Growing up, I often had Romans 8:28 and other feel-good verses about bad things being turned to good spoken to me from well-intentioned people who couldn’t understand or maybe didn’t want to think about what it actually meant to be adopted—that adoption arises from tragedy. There is truth in these verses, but they should not be used as a band-aid to negate the pain that is inevitably involved in adoption.

Be Careful With Using Adoption as a Spiritual Allegory.

We need to remember that the allegory relating physical adoption and spiritual adoption is only an allegory, and using it as an explanation or justification to adopt hurts both the family and the child.

Physical adoption is a shadow of spiritual adoption and is not a complete parallel to how we are adopted into the family of God, because physical adoption is still adoption into a broken family with broken people. When we frame adoption in a spiritual sense, we elevate the adoptive family as the savior for the child.

Practically, this played out for me in that I put my family on the same level as God. And when they inevitably fell from the pedestal I had placed them on, it crushed my faith in God. If I am adopted into God’s family like I was adopted into my physical family, does that mean God is going to let me down like my parents had? Would God break his promises to me like my parents had broken promises to each other?

Consider the Other Side of the Story.

I believe adoption is part of God’s plan for me, but that does not mean that God could not have worked in another way, family or country.

So often I feel the story I have is the only narrative I am allowed to consider. I feel that if I allow myself to think of anything else beyond what has happened, such as being adopted into another family or even staying in China, that that could not have been God’s best for me. That somehow my birth parents had no value in God’s eyes because God didn’t provide them the means or ability to keep me, since I was “meant” to be in the family I am in now.

Often this is unintentional. People mean well when they try to comment on adoption, but they don’t realize the judgment they are casting on the other side of the story. And whether it’s criticism of another culture and society or the devaluing of another family or ethnic race, using spiritual language to affirm the way an adoption story has played out always leaves someone on the losing end.

Each child who has been adopted and each family who has chosen to adopt will have a different story and a different experience.
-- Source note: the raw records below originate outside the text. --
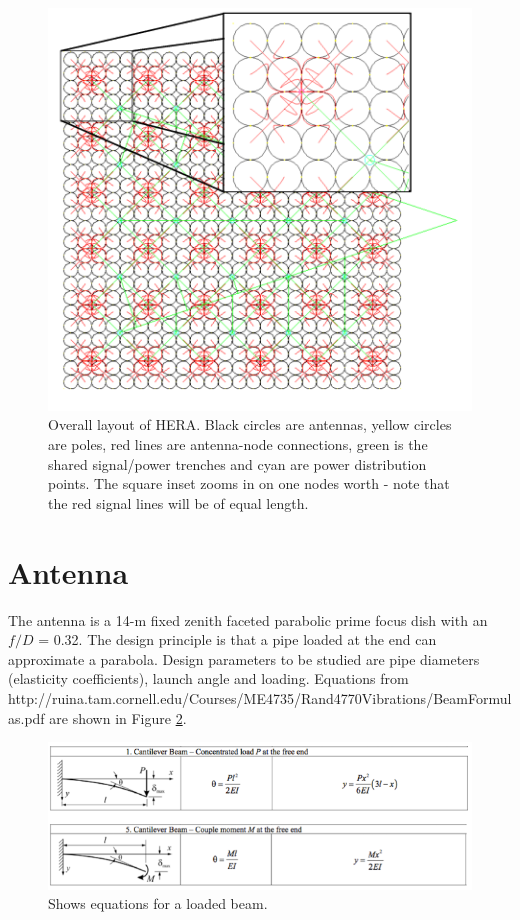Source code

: \documentclass[11pt]{article}
\begin{document}
\begin{figure}[H]
\centering
\includegraphics[width=12cm]{plots/heraconfig576.png}
\caption{Overall layout of HERA.  Black circles are antennas, yellow circles are poles, red lines are antenna-node connections,  green is the shared signal/power trenches and cyan are power distribution points.  The square inset zooms in on one nodes worth - note that the red signal lines will be of equal length. }
\label{fig:heraconfig576}
\end{figure}

\section{Antenna}
The antenna is a 14-m fixed zenith faceted parabolic prime focus dish with an $f/D$ = 0.32.  The design principle is that a pipe loaded at the end can approximate a parabola.  Design parameters to be studied are pipe diameters (elasticity coefficients), launch angle and loading. Equations from
http://ruina.tam.cornell.edu/Courses/ME4735/Rand4770Vibrations/BeamFormulas.pdf
are shown in Figure \ref{fig:beam}.

\begin{figure}[H]
\centering
\includegraphics[width=\textwidth]{plots/beam.png}
\caption{Shows equations for a loaded beam.}
\label{fig:beam}
\end{figure}
\end{document}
I am simply speaking from my experiences.

But having grown up in the church and having walked away and now slowly finding my way back, my heart goes out to children who are adopted. As these children grow up, how will we receive and accept them in the Church? Have we provided space for them to ask questions, to have a part in the narrative? Or are we telling them what the narrative is and using faith and the Bible to back up our claims?

Adoption is messy and faith is messy. But I believe God calls us to be a part of the mess, even—and especially—when we don’t have the answers.